What to produce —
Set out the listing word for word. End with the line that contains "Pulsar window functions using".
--------------------
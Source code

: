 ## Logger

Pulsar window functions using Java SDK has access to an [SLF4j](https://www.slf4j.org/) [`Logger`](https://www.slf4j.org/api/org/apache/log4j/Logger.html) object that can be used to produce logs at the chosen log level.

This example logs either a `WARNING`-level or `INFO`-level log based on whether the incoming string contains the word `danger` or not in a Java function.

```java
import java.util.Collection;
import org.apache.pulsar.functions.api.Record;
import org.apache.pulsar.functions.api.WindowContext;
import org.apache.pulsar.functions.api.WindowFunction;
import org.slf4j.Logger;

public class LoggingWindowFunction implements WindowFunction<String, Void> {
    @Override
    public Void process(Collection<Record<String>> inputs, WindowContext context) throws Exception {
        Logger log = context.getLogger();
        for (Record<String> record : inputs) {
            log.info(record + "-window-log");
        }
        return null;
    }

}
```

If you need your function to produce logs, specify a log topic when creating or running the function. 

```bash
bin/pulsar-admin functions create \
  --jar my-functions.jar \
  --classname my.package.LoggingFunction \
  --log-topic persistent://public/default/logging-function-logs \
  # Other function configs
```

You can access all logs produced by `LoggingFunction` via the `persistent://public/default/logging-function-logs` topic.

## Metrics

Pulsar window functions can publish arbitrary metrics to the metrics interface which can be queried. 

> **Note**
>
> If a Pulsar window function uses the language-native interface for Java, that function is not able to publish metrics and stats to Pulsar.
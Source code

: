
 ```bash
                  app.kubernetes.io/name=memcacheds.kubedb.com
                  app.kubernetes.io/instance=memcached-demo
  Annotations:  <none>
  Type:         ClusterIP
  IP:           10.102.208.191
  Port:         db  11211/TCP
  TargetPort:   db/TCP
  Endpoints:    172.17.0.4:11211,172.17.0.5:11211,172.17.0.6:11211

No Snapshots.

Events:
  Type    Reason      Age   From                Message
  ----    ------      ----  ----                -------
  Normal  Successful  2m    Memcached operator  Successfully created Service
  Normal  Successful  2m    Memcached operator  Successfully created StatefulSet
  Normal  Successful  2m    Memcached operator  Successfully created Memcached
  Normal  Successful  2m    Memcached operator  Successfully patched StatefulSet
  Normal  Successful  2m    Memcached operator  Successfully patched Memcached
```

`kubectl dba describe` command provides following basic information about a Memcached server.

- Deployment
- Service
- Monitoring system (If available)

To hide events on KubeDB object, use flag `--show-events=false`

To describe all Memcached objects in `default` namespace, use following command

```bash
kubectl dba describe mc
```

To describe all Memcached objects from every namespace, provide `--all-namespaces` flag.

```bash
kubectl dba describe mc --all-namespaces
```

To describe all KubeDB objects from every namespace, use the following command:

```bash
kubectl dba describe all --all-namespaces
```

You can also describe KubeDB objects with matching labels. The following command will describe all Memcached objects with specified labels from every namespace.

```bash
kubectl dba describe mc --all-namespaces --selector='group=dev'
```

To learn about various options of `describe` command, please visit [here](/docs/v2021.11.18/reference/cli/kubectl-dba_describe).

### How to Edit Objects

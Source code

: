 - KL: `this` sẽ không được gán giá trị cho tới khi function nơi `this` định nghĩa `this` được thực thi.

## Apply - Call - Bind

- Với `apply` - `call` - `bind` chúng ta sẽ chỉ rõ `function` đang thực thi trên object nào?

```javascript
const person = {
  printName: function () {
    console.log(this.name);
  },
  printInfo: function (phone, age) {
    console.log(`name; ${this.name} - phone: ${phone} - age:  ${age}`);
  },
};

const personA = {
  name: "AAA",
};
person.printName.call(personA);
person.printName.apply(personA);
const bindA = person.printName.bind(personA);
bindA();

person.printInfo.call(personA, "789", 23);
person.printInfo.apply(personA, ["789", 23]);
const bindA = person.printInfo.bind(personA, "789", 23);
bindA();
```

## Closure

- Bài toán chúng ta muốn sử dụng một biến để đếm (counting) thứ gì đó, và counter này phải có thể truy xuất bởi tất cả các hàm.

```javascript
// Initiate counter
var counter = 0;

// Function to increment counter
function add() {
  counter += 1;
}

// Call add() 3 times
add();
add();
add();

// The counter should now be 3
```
--------------------
Task solution —
Source code

: ## Logger

Pulsar window functions using Java SDK has access to an [SLF4j](https://www.slf4j.org/) [`Logger`](https://www.slf4j.org/api/org/apache/log4j/Logger.html) object that can be used to produce logs at the chosen log level.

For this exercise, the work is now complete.